Deux ans après, l’ASN a déclaré la cuve du réacteur de l’EPR comme étant apte au fonctionnement. Cependant, l’ASN oblige EDF et AREVA à changer la coupole de la centrale nucléaire d’ici 2023. EDF et Areva semblent réticents à effectuer ces modifications qui rallongeraient la durée des travaux de l’EPR, car remplacer la coupole impliquerait un changement conséquent de l’ensemble de l’édifice. On sait que les travaux qui permettraient de mettre aux normes la centrale ralentiraient la construction du lieu qui a déjà pris bien du retard par rapport à son calendrier. Pour EDF et Areva, c’est un gouffre financier.

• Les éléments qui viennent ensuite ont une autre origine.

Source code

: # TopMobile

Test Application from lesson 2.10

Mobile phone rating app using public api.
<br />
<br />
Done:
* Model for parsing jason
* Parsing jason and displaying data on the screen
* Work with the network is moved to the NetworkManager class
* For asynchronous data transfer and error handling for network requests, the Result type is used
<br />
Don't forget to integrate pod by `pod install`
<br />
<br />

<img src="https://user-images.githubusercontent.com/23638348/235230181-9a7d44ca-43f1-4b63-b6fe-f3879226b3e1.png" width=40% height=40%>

Il est à noter qu’aucune date précise n’a été fixée de la part des experts de l’ASN, ouvrant la porte à de potentiels « retards au démarage » pour les travaux préconisés, et témoignant de la désinvolture face à des questions sécuritaires comme la mise aux normes d’un édifice aussi nocif qu’une central nucléaire. Nous assistons à une bataille autour des intérêts des grands patrons, négligeant la sécurité de celles et ceux qui vivent et travaillent sur le site et ses alentours.

Du côté de la présidence, Macron avait évoqué sa volonté de voir le chantier de l’EPR se terminer le plus vite possible, ce qui n’est pas étonnant quand on sait que son premier ministre est un ancien d’Areva, Edouard Phillipe. Et pas n’importe quel ancien, puisqu’il était au centre des négociations chez Areva sur la question de l’extraction de l’Uranium au Niger, ce qui ne fait pas exactement de lui l’idéal anti-nucléaire, ni un interlocuteur neutre sur ce dossier.. Avec des représentants jusqu’au sommet de l’État et une complaisance manifeste de l’ASN, les directions d’Areva et d’EDF peuvent dormir sur leur deux oreilles. Leurs intêrets économiques sont entre de bonnes mains. Pour ce qui est des populations vivant autour du site, et pour les travailleurs de la centrale, à l’inverse, cette annonce certes prévisible présage des jours sombres, mais éclaire aussi le chemin à suivre. Celui de la lutte contre le maintien de l’activité de l’EPR de Flamanville, mettant en péril la vie de plusieurs milliers de personnes, tout en exigeant le maintien des emplois de tous les travailleurs de la centrale.